Contribution of intestinal mucosa to the disease mechanisms of Spondyloarthritis: Unlocking new insights through bioengineered tissue models

Spondyloarthritis (SpA) represents a spectrum of chronic inflammatory rheumatic disorders with similar articular and extra-articular features and a complex pathogenesis stemming from the interplay between genetics, environmental triggers, and immune system dysregulation. The significant prevalence of SpA and its onset in the working age population place a considerable burden on healthcare systems. Furthermore, many patients fail to achieve optimal treatment outcomes and present physical and psychological distress, underscoring the need for improved therapeutic approaches. The emerging concept of the gut-joint axis suggests that disturbances at the intestinal mucosal interface and microbiota level may initiate or amplify inflammatory responses, contributing to the clinical expression of SpA. Unfortunately, traditional pre-clinical in vitro and animal models have intrinsic limitations in replicating the intricate human intestinal mucosa anatomo-functional network, thus constraining translational research. Bioengineered tissue models (BTMs), including organoids, organs-on-a-chip (OoCs), and co-culture systems integrating human-derived cells, offer novel platforms that better mimic human tissue architecture and physiological responses. These advanced models hold promise in elucidating multifactorial disease mechanisms and expediting drug development, potentially facilitating personalized and more effective therapies.
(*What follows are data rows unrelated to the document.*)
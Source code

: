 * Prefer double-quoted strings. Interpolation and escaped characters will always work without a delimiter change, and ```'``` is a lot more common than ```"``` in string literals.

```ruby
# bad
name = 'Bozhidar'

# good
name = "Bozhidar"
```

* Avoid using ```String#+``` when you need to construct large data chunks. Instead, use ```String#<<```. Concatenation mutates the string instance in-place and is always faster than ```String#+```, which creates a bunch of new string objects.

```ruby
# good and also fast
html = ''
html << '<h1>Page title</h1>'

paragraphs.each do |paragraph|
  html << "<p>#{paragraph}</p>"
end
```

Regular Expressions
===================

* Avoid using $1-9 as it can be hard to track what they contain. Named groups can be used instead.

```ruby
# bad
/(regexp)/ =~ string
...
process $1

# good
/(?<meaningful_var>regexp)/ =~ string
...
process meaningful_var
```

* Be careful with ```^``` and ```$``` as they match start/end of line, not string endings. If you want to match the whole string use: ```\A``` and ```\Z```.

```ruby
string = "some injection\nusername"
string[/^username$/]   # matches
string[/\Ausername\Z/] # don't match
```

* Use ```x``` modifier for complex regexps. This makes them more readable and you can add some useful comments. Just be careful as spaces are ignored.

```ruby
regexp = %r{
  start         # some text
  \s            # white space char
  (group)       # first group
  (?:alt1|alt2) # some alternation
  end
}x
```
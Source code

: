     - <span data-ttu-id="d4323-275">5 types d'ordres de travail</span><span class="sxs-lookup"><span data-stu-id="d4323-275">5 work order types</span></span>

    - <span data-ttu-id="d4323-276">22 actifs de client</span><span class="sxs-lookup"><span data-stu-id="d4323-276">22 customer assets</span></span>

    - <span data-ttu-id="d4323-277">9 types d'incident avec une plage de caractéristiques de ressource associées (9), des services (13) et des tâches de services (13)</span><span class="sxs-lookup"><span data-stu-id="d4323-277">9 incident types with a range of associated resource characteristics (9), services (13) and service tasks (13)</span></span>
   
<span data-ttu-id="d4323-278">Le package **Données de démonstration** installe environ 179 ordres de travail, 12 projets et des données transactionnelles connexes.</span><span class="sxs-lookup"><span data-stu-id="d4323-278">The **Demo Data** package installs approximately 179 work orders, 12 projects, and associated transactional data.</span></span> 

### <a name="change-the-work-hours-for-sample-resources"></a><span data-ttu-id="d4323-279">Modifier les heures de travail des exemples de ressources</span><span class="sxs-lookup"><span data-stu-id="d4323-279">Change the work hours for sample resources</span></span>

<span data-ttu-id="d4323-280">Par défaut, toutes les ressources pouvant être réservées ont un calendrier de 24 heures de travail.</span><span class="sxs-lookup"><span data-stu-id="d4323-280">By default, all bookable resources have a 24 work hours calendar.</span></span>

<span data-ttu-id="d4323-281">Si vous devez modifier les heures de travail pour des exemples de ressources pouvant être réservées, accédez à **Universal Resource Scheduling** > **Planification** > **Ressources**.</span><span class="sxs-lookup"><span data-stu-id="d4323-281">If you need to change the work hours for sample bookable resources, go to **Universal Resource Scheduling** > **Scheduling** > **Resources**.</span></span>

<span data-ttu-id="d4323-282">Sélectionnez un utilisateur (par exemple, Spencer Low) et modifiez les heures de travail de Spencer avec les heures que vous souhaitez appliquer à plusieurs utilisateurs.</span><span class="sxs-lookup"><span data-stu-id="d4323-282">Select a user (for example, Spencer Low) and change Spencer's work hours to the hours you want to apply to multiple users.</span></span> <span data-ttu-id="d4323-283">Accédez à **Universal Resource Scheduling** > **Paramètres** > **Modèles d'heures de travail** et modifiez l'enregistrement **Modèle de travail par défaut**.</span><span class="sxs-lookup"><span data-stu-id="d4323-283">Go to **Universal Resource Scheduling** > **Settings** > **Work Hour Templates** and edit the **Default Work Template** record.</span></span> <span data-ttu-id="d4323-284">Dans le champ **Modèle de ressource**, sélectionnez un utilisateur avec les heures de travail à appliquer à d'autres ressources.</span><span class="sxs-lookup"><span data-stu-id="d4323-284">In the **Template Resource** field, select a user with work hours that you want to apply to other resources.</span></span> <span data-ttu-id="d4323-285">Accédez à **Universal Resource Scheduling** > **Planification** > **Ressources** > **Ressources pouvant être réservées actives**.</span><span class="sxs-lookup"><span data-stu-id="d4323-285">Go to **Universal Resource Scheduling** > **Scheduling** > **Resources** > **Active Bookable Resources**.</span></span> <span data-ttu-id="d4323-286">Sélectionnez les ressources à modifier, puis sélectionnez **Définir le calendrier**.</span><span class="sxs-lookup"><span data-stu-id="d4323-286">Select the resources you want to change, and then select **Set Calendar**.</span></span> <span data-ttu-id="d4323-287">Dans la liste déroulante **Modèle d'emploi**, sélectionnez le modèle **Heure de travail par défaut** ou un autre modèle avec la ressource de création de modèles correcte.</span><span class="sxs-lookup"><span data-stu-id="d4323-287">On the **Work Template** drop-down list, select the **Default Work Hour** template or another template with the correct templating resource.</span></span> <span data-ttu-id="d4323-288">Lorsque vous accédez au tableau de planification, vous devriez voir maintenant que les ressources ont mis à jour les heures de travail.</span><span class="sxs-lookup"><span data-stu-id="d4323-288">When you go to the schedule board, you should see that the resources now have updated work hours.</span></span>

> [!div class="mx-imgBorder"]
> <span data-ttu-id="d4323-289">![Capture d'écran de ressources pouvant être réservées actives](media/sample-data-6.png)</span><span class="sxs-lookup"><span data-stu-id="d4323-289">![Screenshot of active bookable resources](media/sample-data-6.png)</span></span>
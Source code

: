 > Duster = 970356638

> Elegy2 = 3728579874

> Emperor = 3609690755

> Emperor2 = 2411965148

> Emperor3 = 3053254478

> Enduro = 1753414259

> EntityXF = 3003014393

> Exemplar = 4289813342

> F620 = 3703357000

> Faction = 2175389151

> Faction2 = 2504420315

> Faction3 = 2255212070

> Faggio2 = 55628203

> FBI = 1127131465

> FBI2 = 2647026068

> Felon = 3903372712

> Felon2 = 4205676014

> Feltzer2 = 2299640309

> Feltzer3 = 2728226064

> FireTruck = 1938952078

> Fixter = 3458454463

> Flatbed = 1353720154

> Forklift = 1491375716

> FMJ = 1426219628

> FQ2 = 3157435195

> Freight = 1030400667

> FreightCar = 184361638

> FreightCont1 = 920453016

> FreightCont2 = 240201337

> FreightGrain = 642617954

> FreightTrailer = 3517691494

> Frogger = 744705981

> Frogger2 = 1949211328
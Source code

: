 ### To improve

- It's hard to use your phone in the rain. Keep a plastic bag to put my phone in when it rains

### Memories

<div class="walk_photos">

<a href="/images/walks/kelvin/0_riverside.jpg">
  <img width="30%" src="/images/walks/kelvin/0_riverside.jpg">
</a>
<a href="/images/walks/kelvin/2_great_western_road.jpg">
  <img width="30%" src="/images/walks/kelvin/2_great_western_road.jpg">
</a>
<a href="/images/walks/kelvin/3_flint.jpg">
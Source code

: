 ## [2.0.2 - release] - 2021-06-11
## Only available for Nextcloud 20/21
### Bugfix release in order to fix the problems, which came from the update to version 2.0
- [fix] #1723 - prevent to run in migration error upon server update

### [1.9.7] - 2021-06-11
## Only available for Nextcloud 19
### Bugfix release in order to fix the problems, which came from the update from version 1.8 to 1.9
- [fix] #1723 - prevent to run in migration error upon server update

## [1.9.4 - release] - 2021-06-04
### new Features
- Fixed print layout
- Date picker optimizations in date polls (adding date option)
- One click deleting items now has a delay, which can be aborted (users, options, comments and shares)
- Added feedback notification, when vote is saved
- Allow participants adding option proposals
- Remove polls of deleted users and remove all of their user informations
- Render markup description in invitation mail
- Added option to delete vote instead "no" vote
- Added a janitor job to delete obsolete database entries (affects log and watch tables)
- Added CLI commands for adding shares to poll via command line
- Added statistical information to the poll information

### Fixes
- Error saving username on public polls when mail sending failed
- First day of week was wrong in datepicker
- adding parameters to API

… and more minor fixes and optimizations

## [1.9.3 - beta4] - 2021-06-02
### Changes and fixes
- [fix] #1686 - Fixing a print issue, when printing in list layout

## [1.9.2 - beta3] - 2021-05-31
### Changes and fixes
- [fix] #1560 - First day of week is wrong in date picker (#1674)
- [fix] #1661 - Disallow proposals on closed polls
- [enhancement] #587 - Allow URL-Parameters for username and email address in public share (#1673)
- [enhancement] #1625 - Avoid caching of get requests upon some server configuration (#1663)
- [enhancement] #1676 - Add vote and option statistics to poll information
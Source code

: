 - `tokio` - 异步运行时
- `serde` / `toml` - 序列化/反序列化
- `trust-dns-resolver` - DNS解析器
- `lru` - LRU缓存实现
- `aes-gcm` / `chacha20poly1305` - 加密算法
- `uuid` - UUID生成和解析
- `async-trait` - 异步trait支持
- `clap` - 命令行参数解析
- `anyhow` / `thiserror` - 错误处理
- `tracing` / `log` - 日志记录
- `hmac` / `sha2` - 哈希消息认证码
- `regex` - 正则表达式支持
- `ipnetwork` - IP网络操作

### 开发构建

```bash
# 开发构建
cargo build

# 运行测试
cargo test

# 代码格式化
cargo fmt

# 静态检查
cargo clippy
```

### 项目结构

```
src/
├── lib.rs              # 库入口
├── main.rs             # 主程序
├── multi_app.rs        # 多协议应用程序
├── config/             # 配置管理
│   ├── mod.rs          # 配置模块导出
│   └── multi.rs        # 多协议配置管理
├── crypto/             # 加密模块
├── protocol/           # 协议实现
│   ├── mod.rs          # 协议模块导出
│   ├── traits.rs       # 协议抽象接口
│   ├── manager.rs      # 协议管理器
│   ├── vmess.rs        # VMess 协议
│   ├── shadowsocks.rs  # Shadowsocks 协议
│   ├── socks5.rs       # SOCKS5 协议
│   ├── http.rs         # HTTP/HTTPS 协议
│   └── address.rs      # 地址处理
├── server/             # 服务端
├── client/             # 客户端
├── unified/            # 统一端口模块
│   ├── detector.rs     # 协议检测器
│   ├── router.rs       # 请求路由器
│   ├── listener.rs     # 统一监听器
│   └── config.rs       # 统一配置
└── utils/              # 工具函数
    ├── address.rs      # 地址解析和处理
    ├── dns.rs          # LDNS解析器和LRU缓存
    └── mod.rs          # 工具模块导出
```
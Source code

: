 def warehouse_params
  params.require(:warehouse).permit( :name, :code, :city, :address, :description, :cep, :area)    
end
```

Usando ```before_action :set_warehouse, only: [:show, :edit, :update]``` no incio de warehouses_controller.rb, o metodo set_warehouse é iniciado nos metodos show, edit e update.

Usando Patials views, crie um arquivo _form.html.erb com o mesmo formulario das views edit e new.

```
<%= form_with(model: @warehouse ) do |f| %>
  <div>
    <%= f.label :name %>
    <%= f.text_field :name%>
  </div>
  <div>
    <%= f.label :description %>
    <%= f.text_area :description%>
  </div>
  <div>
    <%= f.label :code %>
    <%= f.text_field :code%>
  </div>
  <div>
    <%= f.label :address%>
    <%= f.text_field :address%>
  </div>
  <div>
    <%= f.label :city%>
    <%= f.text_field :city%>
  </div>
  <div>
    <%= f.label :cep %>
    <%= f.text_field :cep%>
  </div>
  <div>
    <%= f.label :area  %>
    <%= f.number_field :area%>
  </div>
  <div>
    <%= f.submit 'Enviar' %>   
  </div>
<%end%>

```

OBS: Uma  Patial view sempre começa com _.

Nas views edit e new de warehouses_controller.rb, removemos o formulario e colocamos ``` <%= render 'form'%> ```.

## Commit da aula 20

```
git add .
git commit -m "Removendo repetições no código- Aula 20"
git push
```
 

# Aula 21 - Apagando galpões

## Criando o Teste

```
This article presents a narrative review of current knowledge about perturbations at the level of human intestinal mucosa during SpA and aims to critically synthesize the conceptual and experimental advances in the emerging field of BTMs to support future translational research in this field. • Gut mucosal and microbiota alterations in spondyloarthritis (SpA) may drive immune dysfunction along the gut-joint axis. • Patient-derived organoids and organs-on-a-chip recapitulate mucosal architecture and microbe–epithelium–immune crosstalk. • Bioengineered tissue models may enable SpA biobanking, flow-integrated modeling, target validation, and drug screening. • Ultimately, an integrated SpA-on-a-chip could stratify patients, predict ex vivo response, and match mechanisms to therapy.